Stored dataset items
──────

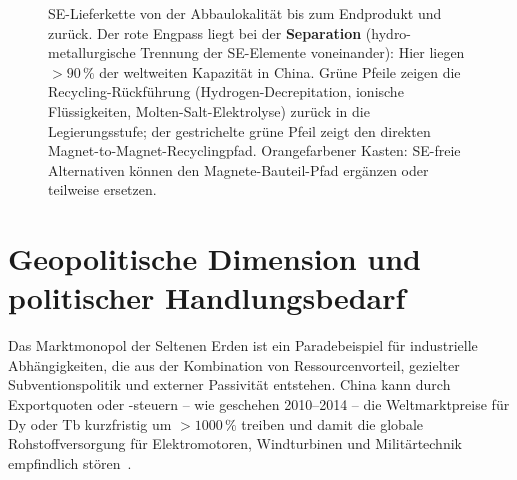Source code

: ﻿\documentclass[12pt, a4paper]{report}
\theoremstyle{definition}
\theoremstyle{remark}
\begin{document}
\begin{figure}
\caption{SE-Lieferkette von der Abbaulokalität bis zum Endprodukt und zurück.
  Der rote Engpass liegt bei der \textbf{Separation} (hydro-metallurgische
  Trennung der SE-Elemente voneinander): Hier liegen $>90\,\%$ der weltweiten
  Kapazität in China. Grüne Pfeile zeigen die Recycling-Rückführung
  (Hydrogen-Decrepitation, ionische Flüssigkeiten, Molten-Salt-Elektrolyse)
  zurück in die Legierungsstufe; der gestrichelte grüne Pfeil zeigt den
  direkten Magnet-to-Magnet-Recyclingpfad. Orangefarbener Kasten: SE-freie
  Alternativen können den Magnete-Bauteil-Pfad ergänzen oder teilweise
  ersetzen.}
\label{fig:re_lieferkette}
\end{figure}

\section{Geopolitische Dimension und politischer Handlungsbedarf}
\label{ssec:re_geopolitik}

Das Marktmonopol der Seltenen Erden ist ein Paradebeispiel für industrielle
Abhängigkeiten, die aus der Kombination von Ressourcenvorteil, gezielter
Subventionspolitik und externer Passivität entstehen. China kann durch
Exportquoten oder -steuern -- wie geschehen 2010--2014 -- die Weltmarktpreise
für Dy oder Tb kurzfristig um $>1000\,\%$ treiben und damit die globale
Rohstoffversorgung für Elektromotoren, Windturbinen und Militärtechnik
empfindlich stören~\cite{massari2013}.
\end{document}
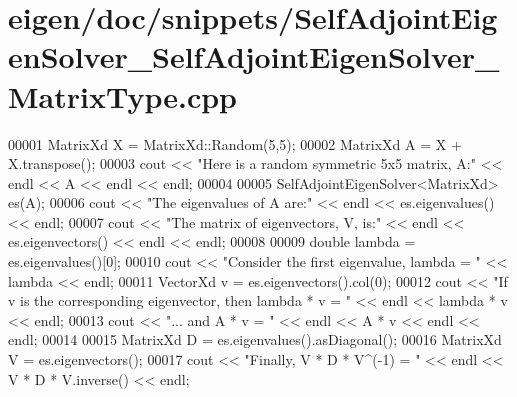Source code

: \hypertarget{eigen_2doc_2snippets_2_self_adjoint_eigen_solver___self_adjoint_eigen_solver___matrix_type_8cpp_source}{}\section{eigen/doc/snippets/\+Self\+Adjoint\+Eigen\+Solver\+\_\+\+Self\+Adjoint\+Eigen\+Solver\+\_\+\+Matrix\+Type.cpp}
\label{eigen_2doc_2snippets_2_self_adjoint_eigen_solver___self_adjoint_eigen_solver___matrix_type_8cpp_source}

\begin{DoxyCode}
00001 MatrixXd X = MatrixXd::Random(5,5);
00002 MatrixXd A = X + X.transpose();
00003 cout << \textcolor{stringliteral}{"Here is a random symmetric 5x5 matrix, A:"} << endl << A << endl << endl;
00004 
00005 SelfAdjointEigenSolver<MatrixXd> es(A);
00006 cout << \textcolor{stringliteral}{"The eigenvalues of A are:"} << endl << es.eigenvalues() << endl;
00007 cout << \textcolor{stringliteral}{"The matrix of eigenvectors, V, is:"} << endl << es.eigenvectors() << endl << endl;
00008 
00009 \textcolor{keywordtype}{double} lambda = es.eigenvalues()[0];
00010 cout << \textcolor{stringliteral}{"Consider the first eigenvalue, lambda = "} << lambda << endl;
00011 VectorXd v = es.eigenvectors().col(0);
00012 cout << \textcolor{stringliteral}{"If v is the corresponding eigenvector, then lambda * v = "} << endl << lambda * v << endl;
00013 cout << \textcolor{stringliteral}{"... and A * v = "} << endl << A * v << endl << endl;
00014 
00015 MatrixXd D = es.eigenvalues().asDiagonal();
00016 MatrixXd V = es.eigenvectors();
00017 cout << \textcolor{stringliteral}{"Finally, V * D * V^(-1) = "} << endl << V * D * V.inverse() << endl;
\end{DoxyCode}
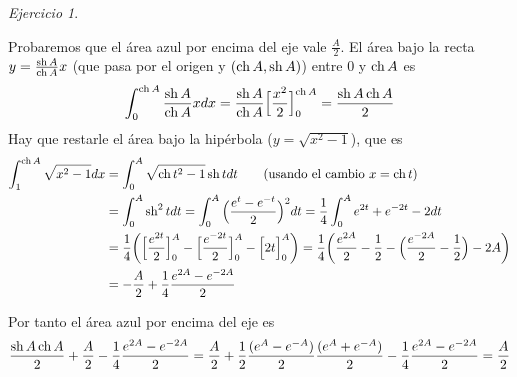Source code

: \documentclass[12pt,spanish]{article}
\theoremstyle{definition}
\theoremstyle{remark}
\newtheorem{exercise}{Ejercicio}
\begin{document}
\begin{exercise}
\begin{enumerate}[i)]
    Probaremos que el área azul por encima del eje vale $\frac{A}{2}$.
    El área bajo la recta $y=\frac{\operatorname{sh} A}{\operatorname{ch} A}x$ (que pasa por el
    origen y $(\operatorname{ch} A,\operatorname{sh} A)$) entre $0$ y $\operatorname{ch} A$ es
    \[\int_0^{\operatorname{ch} A} \frac{\operatorname{sh} A}{\operatorname{ch} A}xdx=\frac{\operatorname{sh} A}{\operatorname{ch}
        A}\Big[\frac{x^2}{2}\Big]_0^{\operatorname{ch} A}=\frac{\operatorname{sh} A\operatorname{ch} A}{2}\] Hay
    que restarle el área bajo la hipérbola ($y=\sqrt{x^2-1}$), que es
    \begin{align*}\int_1^{\operatorname{ch} A}\sqrt{x^2-1}dx&=\int_0^A\sqrt{\operatorname{ch}
                                                t^2-1}\operatorname{sh} t dt \qquad\text{(usando el cambio $x=\operatorname{ch} t$)} \\
                                              &=\int_0^A \operatorname{sh}^2t dt=\int_0^A \Big(\frac{e^t-e^{-t}}{2}\Big)^2 dt = \frac{1}{4}\int_0^A e^{2t}+e^{-2t}-2dt \\
                                              &=\frac{1}{4}\bigg(\Big[\frac{e^{2t}}{2}\Big]_0^A-\Big[\frac{e^{-2t}}{2}\Big]_0^A-\Big[2t\Big]_0^A\bigg) = \frac{1}{4}\bigg(\frac{e^{2A}}{2}-\frac{1}{2}-\Big(\frac{e^{-2A}}{2}-\frac{1}{2}\Big)-2A\bigg) \\
      &= -\frac{A}{2} +\frac{1}{4} \frac{e^{2A}-e^{-2A}}{2}
    \end{align*}

    Por tanto el área azul por encima del eje es
    \begin{align*}
      \frac{\operatorname{sh} A\operatorname{ch} A}{2} +\frac{A}{2} - \frac{1}{4} \frac{e^{2A}-e^{-2A}}{2} = \frac{A}{2} + \frac{1}{2}\frac{(e^A-e^{-A})}{2}\frac{(e^A+e^{-A})}{2}-\frac{1}{4}\frac{e^{2A}-e^{-2A}}{2}=\frac{A}{2}
    \end{align*}

    
  \end{enumerate}
\end{exercise}

\newcommand{\T}{T_1(\mathbb{S}^2)}
\newcommand{\E}{\mathcal{E}_*(e)}
\end{document}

──────

Task requirements:
Your answer should be a single number: the count of lines in the entries that contain "eigenvectors".

Answer section:
3